[[ Extracted entries open ]]

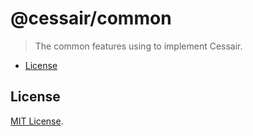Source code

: # @cessair/common

> The common features using to implement Cessair.

- [License](#license)

## License

[MIT License](https://github.com/cessair/cessair/blob/develop/LICENSE).
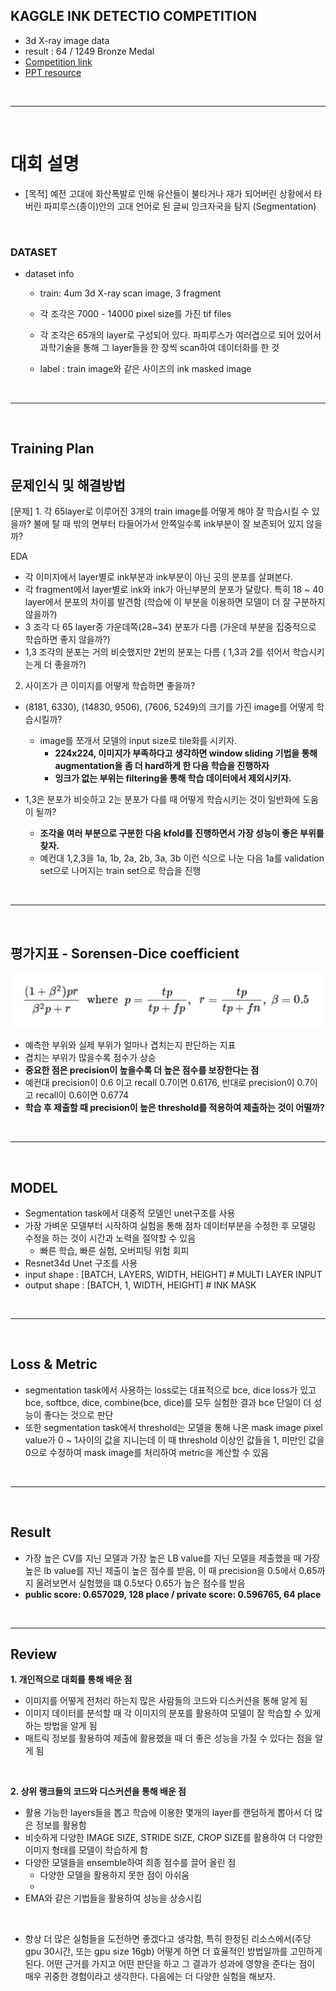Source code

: ## KAGGLE INK DETECTIO COMPETITION

- 3d X-ray image data
- result : 64 / 1249 Bronze Medal
- [Competition link](https://www.kaggle.com/competitions/vesuvius-challenge-ink-detection/overview)
- [PPT resource](https://www.canva.com/design/DAFszx6Qutw/wxgUhIHMv63AMy8gaoiV7w/view?utm_content=DAFszx6Qutw&utm_campaign=share_your_design&utm_medium=link&utm_source=shareyourdesignpanel)

<br>

----

<br>

# 대회 설명

- [목적] 예전 고대에 화산폭발로 인해 유산들이 불타거나 재가 되어버린 상황에서 타버린 파피루스(종이)안의 고대 언어로 된 글씨 잉크자국을 탐지 (Segmentation)

<br>

### DATASET

- dataset info
  - train: 4um 3d X-ray scan image, 3 fragment
  - 각 조각은 7000 - 14000 pixel size를 가진 tif files
  - 각 조각은 65개의 layer로 구성되어 있다. 파피루스가 여러겹으로 되어 있어서 과학기술을 통해 그 layer들을 한 장씩 scan하여 데이터화를 한 것

  - label : train image와 같은 사이즈의 ink masked image

<br>

-----

<br>

## Training Plan

## 문제인식 및 해결방법

[문제] 1. 각 65layer로 이루어진 3개의 train image를 어떻게 해야 잘 학습시킬 수 있을까? 불에 탈 때 밖의 면부터 타들어가서 안쪽일수록 ink부분이 잘 보존되어 있지 않을까?

EDA 
- 각 이미지에서 layer별로 ink부분과 ink부분이 아닌 곳의 분포를 살펴본다.
- 각 fragment에서 layer별로 ink와 ink가 아닌부분의 분포가 달랐다. 특히 18 ~ 40 layer에서 분포의 차이를 발견함 (학습에 이 부분을 이용하면 모델이 더 잘 구분하지 않을까?) 
- 3 조각 다 65 layer중 가운데쪽(28~34) 분포가 다름 (가운데 부분을 집중적으로 학습하면 좋지 않을까?)
- 1,3 조각의 분포는 거의 비슷했지만 2번의 분포는 다름 ( 1,3과 2를 섞어서 학습시키는게 더 좋을까?)


2. 사이즈가 큰 이미지를 어떻게 학습하면 좋을까?
- (8181, 6330), (14830, 9506), (7606, 5249)의 크기를 가진 image를 어떻게 학습시킬까?
  - image를 쪼개서 모델의 input size로 tile화를 시키자.
    - **224x224, 이미지가 부족하다고 생각하면 window sliding 기법을 통해 augmentation을 좀 더 hard하게 한 다음 학습을 진행하자**
    - **잉크가 없는 부위는 filtering을 통해 학습 데이터에서 제외시키자.**

- 1,3은 분포가 비슷하고 2는 분포가 다를 때 어떻게 학습시키는 것이 일반화에 도움이 될까?
  - **조각을 여러 부분으로 구분한 다음 kfold를 진행하면서 가장 성능이 좋은 부위를 찾자.**
  - 예컨대 1,2,3을 1a, 1b, 2a, 2b, 3a, 3b 이런 식으로 나눈 다음 1a를 validation set으로 나머지는 train set으로 학습을 진행

<br>

-----

<br>

## 평가지표 - Sorensen-Dice coefficient

![alt text](./src/image.png)

- 예측한 부위와 실제 부위가 얼마나 겹치는지 판단하는 지표
- 겹치는 부위가 많을수록 점수가 상승
- **중요한 점은 precision이 높을수록 더 높은 점수를 보장한다는 점**
- 예컨대 precision이 0.6 이고 recall 0.7이면 0.6176, 반대로 precision이 0.7이고 recall이 0.6이면 0.6774
- **학습 후 제출할 때 precision이 높은 threshold를 적용하여 제출하는 것이 어떨까?**

<br>

---

<br>

## MODEL

- Segmentation task에서 대중적 모델인 unet구조를 사용
- 가장 가벼운 모델부터 시작하여 실험을 통해 점차 데이터부분을 수정한 후 모델링 수정을 하는 것이 시간과 노력을 절약할 수 있음
  - 빠른 학습, 빠른 실험, 오버피팅 위험 회피 
- Resnet34d  Unet 구조를 사용
- input shape : [BATCH, LAYERS, WIDTH, HEIGHT] # MULTI LAYER INPUT
- output shape : [BATCH, 1, WIDTH, HEIGHT] # INK MASK
  
<br>

---

<br>

## Loss & Metric

- segmentation task에서 사용하는 loss로는 대표적으로 bce, dice loss가 있고 bce, softbce, dice, combine(bce, dice)를 모두 실험한 결과 bce 단일이 더 성능이 좋다는 것으로 판단
- 또한 segmentation task에서 threshold는 모델을 통해 나온 mask image pixel value가 0 ~ 1사이의 값을 지니는데 이 때 threshold 이상인 값들을 1, 미만인 값을 0으로 수정하여 mask image를 처리하여 metric을 계산할 수 있음

<br>

---

<br>

## Result

- 가장 높은 CV를 지닌 모델과 가장 높은 LB value를 지닌 모델을 제출했을 때 가장 높은 lb value를 지닌 제출이 높은 점수를 받음, 이 때 precision을 0.5에서 0.65까지 올려보면서 실험했을 떄 0.5보다 0.65가 높은 점수를 받음
- **public score: 0.657029, 128 place / private score: 0.596765, 64 place**

<br>

---

## Review


**1. 개인적으로 대회를 통해 배운 점**

- 이미지를 어떻게 전처리 하는지 많은 사람들의 코드와 디스커션을 통해 알게 됨
- 이미지 데이터를 분석할 때 각 이미지의 분포를 활용하여 모델이 잘 학습할 수 있게 하는 방법을 알게 됨
- 매트릭 정보를 활용하여 제출에 활용했을 때 더 좋은 성능을 가질 수 있다는 점을 알게 됨

<br>

**2. 상위 랭크들의 코드와 디스커션을 통해 배운 점**

- 활용 가능한 layers들을 뽑고 학습에 이용한 몇개의 layer를 랜덤하게 뽑아서 더 많은 정보를 활용함
- 비슷하게 다양한 IMAGE SIZE, STRIDE SIZE, CROP SIZE를 활용하여 더 다양한 이미지 형태를 모델이 학습하게 함
- 다양한 모델들을 ensemble하여 최종 점수를 끌어 올린 점
  - 다양한 모델을 활용하지 못한 점이 아쉬움
  - 
- EMA와 같은 기법들을 활용하여 성능을 상승시킴 

<br>

- 항상 더 많은 실험들을 도전하면 좋겠다고 생각함, 특히 한정된 리소스에서(주당 gpu 30시간, 또는 gpu size 16gb) 어떻게 하면 더 효율적인 방법일까를 고민하게 된다. 어떤 근거를 가지고 어떤 판단을 하고 그 결과가 성과에 영향을 준다는 점이 매우 귀중한 경험이라고 생각한다. 다음에는 더 다양한 실험을 해보자.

[[ Extracted entries closed ]]

Task description:
Give back exactly, and solely, the section of the data above bounded by the line containing "- [License](#license)" and the line containing "- image를 쪼개서 모델의 input size로 tile화를 시키자.", both bounding lines included and pictures omitted.

Answer box:
- [License](#license)

## License

[MIT License](https://github.com/cessair/cessair/blob/develop/LICENSE).
Source code

: ## KAGGLE INK DETECTIO COMPETITION

- 3d X-ray image data
- result : 64 / 1249 Bronze Medal
- [Competition link](https://www.kaggle.com/competitions/vesuvius-challenge-ink-detection/overview)
- [PPT resource](https://www.canva.com/design/DAFszx6Qutw/wxgUhIHMv63AMy8gaoiV7w/view?utm_content=DAFszx6Qutw&utm_campaign=share_your_design&utm_medium=link&utm_source=shareyourdesignpanel)

<br>

----

<br>

# 대회 설명

- [목적] 예전 고대에 화산폭발로 인해 유산들이 불타거나 재가 되어버린 상황에서 타버린 파피루스(종이)안의 고대 언어로 된 글씨 잉크자국을 탐지 (Segmentation)

<br>

### DATASET

- dataset info
  - train: 4um 3d X-ray scan image, 3 fragment
  - 각 조각은 7000 - 14000 pixel size를 가진 tif files
  - 각 조각은 65개의 layer로 구성되어 있다. 파피루스가 여러겹으로 되어 있어서 과학기술을 통해 그 layer들을 한 장씩 scan하여 데이터화를 한 것

  - label : train image와 같은 사이즈의 ink masked image

<br>

-----

<br>

## Training Plan

## 문제인식 및 해결방법

[문제] 1. 각 65layer로 이루어진 3개의 train image를 어떻게 해야 잘 학습시킬 수 있을까? 불에 탈 때 밖의 면부터 타들어가서 안쪽일수록 ink부분이 잘 보존되어 있지 않을까?

EDA 
- 각 이미지에서 layer별로 ink부분과 ink부분이 아닌 곳의 분포를 살펴본다.
- 각 fragment에서 layer별로 ink와 ink가 아닌부분의 분포가 달랐다. 특히 18 ~ 40 layer에서 분포의 차이를 발견함 (학습에 이 부분을 이용하면 모델이 더 잘 구분하지 않을까?) 
- 3 조각 다 65 layer중 가운데쪽(28~34) 분포가 다름 (가운데 부분을 집중적으로 학습하면 좋지 않을까?)
- 1,3 조각의 분포는 거의 비슷했지만 2번의 분포는 다름 ( 1,3과 2를 섞어서 학습시키는게 더 좋을까?)


2. 사이즈가 큰 이미지를 어떻게 학습하면 좋을까?
- (8181, 6330), (14830, 9506), (7606, 5249)의 크기를 가진 image를 어떻게 학습시킬까?
  - image를 쪼개서 모델의 input size로 tile화를 시키자.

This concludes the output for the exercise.